** INPUT follows **

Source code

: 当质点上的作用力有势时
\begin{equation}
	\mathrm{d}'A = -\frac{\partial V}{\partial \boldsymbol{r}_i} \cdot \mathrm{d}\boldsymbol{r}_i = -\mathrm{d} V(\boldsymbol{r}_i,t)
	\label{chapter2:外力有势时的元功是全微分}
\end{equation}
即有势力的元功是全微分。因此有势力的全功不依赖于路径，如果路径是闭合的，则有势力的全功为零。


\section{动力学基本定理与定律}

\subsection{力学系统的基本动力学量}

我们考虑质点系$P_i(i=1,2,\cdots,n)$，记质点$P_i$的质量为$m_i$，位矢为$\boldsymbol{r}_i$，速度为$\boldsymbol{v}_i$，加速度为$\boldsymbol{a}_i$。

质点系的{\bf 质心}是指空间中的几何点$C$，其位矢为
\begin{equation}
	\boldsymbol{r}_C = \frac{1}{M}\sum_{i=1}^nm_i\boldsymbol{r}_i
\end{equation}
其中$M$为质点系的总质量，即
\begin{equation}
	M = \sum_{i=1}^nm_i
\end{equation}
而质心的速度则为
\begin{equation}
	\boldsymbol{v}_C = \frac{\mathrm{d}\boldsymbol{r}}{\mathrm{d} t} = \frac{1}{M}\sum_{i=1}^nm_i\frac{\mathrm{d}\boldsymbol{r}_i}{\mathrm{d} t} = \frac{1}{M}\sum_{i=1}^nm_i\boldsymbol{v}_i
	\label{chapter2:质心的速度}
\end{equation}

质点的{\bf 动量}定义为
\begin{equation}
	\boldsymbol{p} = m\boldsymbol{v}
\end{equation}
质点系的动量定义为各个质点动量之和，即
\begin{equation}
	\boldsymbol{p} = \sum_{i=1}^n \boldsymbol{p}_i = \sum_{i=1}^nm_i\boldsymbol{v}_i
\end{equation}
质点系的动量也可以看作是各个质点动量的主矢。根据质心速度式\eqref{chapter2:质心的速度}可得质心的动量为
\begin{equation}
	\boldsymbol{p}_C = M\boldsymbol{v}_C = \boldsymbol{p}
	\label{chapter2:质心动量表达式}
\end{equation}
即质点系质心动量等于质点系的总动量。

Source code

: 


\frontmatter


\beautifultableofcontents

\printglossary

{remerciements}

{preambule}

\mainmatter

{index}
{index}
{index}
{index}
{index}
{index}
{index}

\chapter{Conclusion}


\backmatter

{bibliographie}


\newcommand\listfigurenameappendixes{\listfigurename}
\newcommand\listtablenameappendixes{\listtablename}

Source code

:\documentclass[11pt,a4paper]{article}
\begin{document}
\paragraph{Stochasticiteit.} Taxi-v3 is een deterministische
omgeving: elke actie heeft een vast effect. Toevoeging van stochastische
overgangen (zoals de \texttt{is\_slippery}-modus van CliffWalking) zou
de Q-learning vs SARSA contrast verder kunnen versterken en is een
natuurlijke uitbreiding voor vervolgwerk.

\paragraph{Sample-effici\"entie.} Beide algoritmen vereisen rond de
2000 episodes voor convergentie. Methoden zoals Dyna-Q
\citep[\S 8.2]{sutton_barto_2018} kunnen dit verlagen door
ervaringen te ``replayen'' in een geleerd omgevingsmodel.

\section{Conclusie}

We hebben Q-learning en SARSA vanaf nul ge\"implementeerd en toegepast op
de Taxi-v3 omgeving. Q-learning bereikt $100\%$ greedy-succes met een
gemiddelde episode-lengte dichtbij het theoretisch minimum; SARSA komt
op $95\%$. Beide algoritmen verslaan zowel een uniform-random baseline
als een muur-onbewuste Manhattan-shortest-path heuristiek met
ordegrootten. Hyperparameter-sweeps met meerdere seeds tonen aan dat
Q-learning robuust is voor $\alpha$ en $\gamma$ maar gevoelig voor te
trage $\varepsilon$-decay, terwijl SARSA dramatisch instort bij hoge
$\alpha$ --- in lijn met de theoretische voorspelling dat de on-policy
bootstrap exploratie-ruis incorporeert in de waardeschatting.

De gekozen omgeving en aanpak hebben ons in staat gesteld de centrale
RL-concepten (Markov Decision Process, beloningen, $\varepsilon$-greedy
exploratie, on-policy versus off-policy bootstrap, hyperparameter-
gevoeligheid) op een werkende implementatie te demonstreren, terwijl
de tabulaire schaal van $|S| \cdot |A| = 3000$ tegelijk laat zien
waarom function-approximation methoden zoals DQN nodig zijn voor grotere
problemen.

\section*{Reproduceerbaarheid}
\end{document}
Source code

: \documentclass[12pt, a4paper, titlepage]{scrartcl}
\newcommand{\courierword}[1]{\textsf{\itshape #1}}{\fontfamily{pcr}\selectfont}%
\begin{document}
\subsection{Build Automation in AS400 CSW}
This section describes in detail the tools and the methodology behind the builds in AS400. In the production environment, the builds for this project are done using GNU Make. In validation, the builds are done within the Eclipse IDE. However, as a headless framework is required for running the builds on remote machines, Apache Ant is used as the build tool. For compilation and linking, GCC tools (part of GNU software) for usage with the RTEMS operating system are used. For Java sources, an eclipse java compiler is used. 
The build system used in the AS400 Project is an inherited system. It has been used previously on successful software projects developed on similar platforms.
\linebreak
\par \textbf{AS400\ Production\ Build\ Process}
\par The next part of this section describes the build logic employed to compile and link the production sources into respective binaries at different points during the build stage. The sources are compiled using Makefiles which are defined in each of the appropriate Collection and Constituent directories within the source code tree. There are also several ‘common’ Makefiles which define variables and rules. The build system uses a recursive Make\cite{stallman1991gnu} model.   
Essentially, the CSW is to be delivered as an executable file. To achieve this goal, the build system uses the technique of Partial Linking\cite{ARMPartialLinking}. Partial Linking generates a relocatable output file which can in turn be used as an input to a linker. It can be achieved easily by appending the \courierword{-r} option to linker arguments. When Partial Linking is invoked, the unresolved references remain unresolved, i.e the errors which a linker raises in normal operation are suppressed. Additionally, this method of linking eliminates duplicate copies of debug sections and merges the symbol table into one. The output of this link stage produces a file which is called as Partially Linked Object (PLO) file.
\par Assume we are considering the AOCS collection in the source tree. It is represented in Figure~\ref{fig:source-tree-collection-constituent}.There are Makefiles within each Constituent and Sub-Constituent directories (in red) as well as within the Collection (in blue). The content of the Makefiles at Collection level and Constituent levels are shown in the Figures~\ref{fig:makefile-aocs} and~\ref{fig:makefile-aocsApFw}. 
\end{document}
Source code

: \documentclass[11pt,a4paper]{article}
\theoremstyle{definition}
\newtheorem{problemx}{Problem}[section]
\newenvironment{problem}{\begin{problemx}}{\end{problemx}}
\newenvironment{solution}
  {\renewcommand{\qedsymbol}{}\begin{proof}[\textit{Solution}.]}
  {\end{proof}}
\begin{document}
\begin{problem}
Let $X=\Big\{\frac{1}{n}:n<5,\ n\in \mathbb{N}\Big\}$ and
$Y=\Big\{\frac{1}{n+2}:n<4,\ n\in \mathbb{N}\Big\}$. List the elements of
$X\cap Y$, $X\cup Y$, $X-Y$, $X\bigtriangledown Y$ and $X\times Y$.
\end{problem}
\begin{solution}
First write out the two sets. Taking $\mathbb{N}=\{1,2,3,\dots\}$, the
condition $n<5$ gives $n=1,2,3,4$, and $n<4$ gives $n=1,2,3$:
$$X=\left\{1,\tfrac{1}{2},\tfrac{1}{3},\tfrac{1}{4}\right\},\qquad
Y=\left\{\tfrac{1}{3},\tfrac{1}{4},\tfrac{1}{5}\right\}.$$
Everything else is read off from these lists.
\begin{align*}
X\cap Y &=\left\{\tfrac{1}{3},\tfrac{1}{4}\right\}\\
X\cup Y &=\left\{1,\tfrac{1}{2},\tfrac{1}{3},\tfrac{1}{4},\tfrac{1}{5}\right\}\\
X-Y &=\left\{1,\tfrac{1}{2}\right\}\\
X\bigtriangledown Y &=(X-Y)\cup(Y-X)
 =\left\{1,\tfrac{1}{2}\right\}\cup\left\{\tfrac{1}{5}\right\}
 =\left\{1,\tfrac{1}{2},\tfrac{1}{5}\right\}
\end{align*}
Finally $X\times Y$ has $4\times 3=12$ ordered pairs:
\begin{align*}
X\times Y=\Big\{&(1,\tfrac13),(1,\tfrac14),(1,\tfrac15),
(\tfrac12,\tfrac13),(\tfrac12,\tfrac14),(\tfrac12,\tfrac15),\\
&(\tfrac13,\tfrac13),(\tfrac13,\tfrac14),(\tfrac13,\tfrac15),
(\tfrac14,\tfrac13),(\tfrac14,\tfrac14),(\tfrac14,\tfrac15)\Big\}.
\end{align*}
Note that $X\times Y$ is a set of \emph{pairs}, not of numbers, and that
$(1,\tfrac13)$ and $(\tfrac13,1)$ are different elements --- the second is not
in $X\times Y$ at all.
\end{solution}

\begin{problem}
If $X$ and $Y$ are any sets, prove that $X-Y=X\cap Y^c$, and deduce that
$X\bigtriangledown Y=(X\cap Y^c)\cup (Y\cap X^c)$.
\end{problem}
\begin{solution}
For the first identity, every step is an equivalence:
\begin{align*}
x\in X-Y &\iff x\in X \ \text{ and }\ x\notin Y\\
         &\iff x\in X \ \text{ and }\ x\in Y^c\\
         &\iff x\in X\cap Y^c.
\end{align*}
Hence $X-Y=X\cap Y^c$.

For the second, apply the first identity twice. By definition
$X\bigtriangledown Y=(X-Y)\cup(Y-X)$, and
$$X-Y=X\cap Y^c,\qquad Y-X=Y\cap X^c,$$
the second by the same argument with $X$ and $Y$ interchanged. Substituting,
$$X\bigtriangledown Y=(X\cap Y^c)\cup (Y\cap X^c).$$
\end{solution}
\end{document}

** End of INPUT **

* [YOUR ASSIGNMENT]: Could you report every line of the material that contains the string "There"?

* [OUTPUT FOR THIS EXERCISE]:
\par The next part of this section describes the build logic employed to compile and link the production sources into respective binaries at different points during the build stage. The sources are compiled using Makefiles which are defined in each of the appropriate Collection and Constituent directories within the source code tree. There are also several ‘common’ Makefiles which define variables and rules. The build system uses a recursive Make\cite{stallman1991gnu} model.   
\par Assume we are considering the AOCS collection in the source tree. It is represented in Figure~\ref{fig:source-tree-collection-constituent}.There are Makefiles within each Constituent and Sub-Constituent directories (in red) as well as within the Collection (in blue). The content of the Makefiles at Collection level and Constituent levels are shown in the Figures~\ref{fig:makefile-aocs} and~\ref{fig:makefile-aocsApFw}. 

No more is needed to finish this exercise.